Tuesday, October 19, 2021

Extra Mural Program keeps me mobile one foot at a time

  

Photo: BNI Archives


        Since 2007, after my husband passed away, I’ve had an ongoing relationship with New Brunswick’s Extra Mural Program aka EMP, often called ‘a hospital without walls’. 

A physiotherapist visited me a few months after the death of my husband to determine what my ongoing ‘home alone’ needs would be in order that I would be safe within the parameters of living and aging with spastic diplegic cerebral palsy. At that time, it was decided that I would benefit from a walker. Choosing one with four wheels, I have found it to be a huge assist to my daily ambulation. Moving around inside and outside my home had always been relatively easy as I pay close attention to surroundings. Housework was undertaken in blocks, based on related tasks, room by room with no going back and forth with no rushing. Staying focused ensured I stayed safe and well and reduced the potential for falling injuries. 


In my 67 years of living with CP, I’ve fallen only a few times and without injury. Luck ran out when,  in the early 80s, I tripped over my black cat, Mr. Basil, dislocating my dominant elbow, landing me in the hospital for a month unable to use crutches or propel a wheelchair. I stayed at the then Northern Carleton Hospital during that period, after which there was weekly therapy for 9 months at the Stan Cassidy Center to regain range of motion.


Fast forward to current time where a  falling injury, given my advanced age, could do me major harm or very possibly do me in with regard to independent living. Thus the value of EMP interventions.


How many seniors have sustained serious falls in the home that required surgical intervention followed by at-home care with visiting clinicians from Extra Mural?  Where would they be without that intervention? A huge debt of gratitude is owed to the men and women of EMP who go above and beyond to restore New Brunswickers in need of their services to a level of independence in daily living that most of us enjoy with ease. To not do our part and follow through with daily program designed by the care team insults their role as providers of health care with their time and attention to us. If you’re guilty of doing that, just stop it. If you’ve been given a list of exercises to do a few times a day, DO them!
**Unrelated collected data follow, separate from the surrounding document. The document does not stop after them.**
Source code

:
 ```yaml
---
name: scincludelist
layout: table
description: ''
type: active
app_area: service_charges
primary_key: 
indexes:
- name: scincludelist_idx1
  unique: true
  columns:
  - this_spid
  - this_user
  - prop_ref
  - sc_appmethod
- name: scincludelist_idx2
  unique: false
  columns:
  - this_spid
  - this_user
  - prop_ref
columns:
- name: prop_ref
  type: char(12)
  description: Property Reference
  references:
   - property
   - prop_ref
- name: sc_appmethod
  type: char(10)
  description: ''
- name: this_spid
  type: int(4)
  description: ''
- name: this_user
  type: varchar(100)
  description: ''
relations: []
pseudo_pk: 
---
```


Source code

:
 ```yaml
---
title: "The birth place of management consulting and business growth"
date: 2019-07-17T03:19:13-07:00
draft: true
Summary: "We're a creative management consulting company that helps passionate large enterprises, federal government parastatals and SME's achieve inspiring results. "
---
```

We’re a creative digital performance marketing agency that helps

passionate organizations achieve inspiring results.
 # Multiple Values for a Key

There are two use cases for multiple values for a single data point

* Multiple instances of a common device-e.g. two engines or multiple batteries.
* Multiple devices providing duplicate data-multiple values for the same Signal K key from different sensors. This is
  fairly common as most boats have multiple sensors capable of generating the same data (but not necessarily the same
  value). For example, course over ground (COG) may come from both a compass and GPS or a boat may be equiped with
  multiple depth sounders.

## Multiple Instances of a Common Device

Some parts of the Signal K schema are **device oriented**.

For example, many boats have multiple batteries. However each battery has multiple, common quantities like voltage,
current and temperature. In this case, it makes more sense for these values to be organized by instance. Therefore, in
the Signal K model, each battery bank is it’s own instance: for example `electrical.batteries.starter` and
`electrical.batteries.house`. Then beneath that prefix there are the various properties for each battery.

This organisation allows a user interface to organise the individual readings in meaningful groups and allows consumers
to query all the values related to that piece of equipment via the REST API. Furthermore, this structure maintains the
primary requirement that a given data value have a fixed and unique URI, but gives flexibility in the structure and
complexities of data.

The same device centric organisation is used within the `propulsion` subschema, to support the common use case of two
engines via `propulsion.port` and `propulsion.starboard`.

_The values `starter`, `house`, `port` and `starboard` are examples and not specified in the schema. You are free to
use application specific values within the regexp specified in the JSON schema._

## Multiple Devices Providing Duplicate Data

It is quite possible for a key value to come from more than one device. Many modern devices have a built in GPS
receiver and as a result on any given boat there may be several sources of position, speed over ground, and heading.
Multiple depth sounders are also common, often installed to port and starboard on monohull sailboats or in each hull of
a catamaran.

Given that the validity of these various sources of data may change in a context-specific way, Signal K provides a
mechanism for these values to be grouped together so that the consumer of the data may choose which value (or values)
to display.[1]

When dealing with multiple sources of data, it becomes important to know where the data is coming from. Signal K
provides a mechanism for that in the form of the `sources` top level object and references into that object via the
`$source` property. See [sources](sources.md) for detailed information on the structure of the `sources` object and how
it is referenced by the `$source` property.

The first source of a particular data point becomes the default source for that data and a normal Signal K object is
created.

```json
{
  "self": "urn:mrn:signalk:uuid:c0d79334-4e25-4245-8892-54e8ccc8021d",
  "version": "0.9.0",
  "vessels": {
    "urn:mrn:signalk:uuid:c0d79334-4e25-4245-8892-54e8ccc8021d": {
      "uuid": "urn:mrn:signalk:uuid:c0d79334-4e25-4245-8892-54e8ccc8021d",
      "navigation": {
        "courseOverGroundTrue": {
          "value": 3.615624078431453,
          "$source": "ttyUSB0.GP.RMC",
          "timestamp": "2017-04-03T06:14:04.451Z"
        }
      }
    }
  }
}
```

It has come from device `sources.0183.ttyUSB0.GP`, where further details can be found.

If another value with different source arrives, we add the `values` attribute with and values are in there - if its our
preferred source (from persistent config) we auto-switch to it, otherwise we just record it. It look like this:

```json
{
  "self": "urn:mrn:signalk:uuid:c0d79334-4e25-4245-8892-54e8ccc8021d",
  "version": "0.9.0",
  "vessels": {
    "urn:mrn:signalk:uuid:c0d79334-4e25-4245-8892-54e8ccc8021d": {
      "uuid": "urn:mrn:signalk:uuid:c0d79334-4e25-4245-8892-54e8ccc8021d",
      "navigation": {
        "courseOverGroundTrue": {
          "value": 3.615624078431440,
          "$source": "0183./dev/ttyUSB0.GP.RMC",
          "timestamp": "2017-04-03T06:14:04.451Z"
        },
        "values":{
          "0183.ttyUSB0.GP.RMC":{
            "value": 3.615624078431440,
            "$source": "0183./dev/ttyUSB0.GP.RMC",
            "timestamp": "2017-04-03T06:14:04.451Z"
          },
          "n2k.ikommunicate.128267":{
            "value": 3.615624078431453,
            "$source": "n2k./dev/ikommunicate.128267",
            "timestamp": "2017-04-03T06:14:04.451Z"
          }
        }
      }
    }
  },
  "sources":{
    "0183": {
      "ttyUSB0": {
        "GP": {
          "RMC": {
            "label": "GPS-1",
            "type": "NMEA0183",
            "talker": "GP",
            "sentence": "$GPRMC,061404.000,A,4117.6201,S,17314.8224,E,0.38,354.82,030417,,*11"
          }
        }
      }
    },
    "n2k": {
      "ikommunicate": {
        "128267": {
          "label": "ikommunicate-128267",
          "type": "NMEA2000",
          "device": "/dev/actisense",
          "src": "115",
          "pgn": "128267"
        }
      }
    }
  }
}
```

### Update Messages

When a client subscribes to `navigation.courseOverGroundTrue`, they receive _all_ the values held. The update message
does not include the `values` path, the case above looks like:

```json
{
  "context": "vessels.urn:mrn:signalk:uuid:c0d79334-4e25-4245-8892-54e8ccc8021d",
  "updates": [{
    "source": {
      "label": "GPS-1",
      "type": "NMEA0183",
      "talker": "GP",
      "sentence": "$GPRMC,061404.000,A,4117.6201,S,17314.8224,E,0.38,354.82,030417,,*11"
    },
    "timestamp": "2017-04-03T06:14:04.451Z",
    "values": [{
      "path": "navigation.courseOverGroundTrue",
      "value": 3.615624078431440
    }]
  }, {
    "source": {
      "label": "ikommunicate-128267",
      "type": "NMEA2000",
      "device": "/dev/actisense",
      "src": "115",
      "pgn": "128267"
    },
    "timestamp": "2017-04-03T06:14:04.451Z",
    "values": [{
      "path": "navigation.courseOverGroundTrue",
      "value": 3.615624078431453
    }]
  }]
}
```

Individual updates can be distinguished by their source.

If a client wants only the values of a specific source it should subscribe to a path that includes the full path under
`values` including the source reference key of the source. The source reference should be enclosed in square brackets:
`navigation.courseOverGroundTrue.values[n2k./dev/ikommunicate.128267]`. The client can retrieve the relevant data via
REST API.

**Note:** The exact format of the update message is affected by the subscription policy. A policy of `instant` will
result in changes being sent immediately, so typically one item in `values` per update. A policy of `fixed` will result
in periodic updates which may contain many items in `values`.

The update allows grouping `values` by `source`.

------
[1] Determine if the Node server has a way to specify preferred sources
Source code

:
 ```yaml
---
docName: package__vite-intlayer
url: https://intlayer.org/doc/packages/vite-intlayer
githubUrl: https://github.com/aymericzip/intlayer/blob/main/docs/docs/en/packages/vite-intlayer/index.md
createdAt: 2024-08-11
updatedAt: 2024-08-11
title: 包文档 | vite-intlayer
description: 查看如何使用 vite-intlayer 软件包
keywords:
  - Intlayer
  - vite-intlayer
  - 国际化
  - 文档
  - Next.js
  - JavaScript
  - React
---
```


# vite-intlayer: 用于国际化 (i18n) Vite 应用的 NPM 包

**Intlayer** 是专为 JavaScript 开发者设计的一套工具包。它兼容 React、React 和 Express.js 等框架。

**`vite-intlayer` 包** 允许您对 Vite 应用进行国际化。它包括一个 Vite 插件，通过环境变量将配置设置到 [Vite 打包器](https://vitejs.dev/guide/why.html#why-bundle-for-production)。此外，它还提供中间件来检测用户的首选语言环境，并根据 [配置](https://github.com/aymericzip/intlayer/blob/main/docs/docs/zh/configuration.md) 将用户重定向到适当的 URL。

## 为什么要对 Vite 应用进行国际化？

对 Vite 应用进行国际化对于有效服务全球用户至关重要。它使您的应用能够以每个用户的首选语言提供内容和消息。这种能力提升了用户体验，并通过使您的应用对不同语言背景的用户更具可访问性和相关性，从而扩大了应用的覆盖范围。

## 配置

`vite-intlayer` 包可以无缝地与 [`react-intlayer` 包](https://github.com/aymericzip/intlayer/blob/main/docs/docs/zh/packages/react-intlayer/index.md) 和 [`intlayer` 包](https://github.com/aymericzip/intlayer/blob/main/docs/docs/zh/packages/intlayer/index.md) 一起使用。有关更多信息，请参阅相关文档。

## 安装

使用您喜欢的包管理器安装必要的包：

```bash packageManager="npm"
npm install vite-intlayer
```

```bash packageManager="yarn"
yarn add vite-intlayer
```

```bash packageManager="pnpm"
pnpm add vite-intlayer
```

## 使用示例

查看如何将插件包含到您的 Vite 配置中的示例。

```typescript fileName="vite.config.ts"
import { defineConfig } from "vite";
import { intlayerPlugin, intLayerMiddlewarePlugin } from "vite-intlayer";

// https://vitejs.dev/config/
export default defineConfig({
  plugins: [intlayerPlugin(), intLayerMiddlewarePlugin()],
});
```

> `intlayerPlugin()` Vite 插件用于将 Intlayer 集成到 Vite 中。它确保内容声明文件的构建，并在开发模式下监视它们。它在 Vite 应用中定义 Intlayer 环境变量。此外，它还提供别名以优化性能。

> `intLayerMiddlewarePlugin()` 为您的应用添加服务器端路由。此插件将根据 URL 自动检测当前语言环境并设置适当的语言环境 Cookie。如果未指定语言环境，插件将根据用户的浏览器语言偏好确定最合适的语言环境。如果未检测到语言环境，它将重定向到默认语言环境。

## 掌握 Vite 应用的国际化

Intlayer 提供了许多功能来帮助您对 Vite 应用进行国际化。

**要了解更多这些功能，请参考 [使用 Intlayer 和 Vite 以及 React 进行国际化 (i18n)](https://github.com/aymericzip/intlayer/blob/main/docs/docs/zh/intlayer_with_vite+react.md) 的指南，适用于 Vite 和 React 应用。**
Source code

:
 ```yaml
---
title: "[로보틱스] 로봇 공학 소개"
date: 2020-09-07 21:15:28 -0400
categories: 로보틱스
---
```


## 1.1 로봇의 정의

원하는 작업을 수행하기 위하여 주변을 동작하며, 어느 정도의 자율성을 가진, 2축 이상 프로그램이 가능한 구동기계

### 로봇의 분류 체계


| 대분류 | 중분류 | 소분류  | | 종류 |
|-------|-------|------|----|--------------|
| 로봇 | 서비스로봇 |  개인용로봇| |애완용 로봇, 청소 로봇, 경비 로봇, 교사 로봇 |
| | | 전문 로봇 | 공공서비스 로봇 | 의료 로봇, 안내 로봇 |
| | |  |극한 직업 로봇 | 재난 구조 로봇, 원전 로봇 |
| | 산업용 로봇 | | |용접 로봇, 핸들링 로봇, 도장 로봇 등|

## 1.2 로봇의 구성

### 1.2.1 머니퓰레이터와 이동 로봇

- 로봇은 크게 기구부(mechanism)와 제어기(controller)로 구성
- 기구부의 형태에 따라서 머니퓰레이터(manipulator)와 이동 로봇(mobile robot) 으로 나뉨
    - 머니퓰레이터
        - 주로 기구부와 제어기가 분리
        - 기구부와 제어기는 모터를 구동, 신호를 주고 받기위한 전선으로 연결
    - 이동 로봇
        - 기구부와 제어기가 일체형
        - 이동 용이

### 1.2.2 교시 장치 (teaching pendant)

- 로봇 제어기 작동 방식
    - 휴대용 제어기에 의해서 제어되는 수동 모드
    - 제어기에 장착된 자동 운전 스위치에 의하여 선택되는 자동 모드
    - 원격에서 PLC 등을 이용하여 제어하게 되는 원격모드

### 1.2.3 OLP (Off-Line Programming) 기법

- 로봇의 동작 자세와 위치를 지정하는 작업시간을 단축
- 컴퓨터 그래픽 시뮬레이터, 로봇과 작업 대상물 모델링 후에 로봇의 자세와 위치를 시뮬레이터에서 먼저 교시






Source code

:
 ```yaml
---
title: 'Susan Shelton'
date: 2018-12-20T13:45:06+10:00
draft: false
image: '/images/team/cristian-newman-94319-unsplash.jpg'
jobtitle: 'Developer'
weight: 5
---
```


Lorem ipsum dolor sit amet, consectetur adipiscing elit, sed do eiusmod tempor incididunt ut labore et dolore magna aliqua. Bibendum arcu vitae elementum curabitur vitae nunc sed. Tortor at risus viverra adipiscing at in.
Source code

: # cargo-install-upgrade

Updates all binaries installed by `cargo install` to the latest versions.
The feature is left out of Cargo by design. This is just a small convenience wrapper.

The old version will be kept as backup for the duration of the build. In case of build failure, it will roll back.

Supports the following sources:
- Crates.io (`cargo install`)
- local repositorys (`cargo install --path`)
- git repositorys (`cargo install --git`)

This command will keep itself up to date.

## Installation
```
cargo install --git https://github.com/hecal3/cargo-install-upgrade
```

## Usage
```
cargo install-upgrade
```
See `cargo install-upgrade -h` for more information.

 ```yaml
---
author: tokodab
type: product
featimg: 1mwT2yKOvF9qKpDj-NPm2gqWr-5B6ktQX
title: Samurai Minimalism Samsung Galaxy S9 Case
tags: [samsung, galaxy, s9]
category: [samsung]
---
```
As a child, growing into cerebral palsy, I was exercised 4 times a day for 12 years and had no choice in the matter; those pushes and pulls hurt. They hurt a lot. I can honestly say, in retrospect, were they not done and had I not been blessed with parents committed to my daily care, I’d not still be uprightly mobile today. That is the truth.


Today, I’m fortunate to have access to a fine therapist who works with me to keep my legs in good form so I may continue getting around in my home. We’re currently challenged by the recovery process after the TIA and my brain is being retrained, revisiting many of the exercises that were done to me as a very small child. They’re tweaking muscle memory to get me back to more efficient stepping and heel-toeing.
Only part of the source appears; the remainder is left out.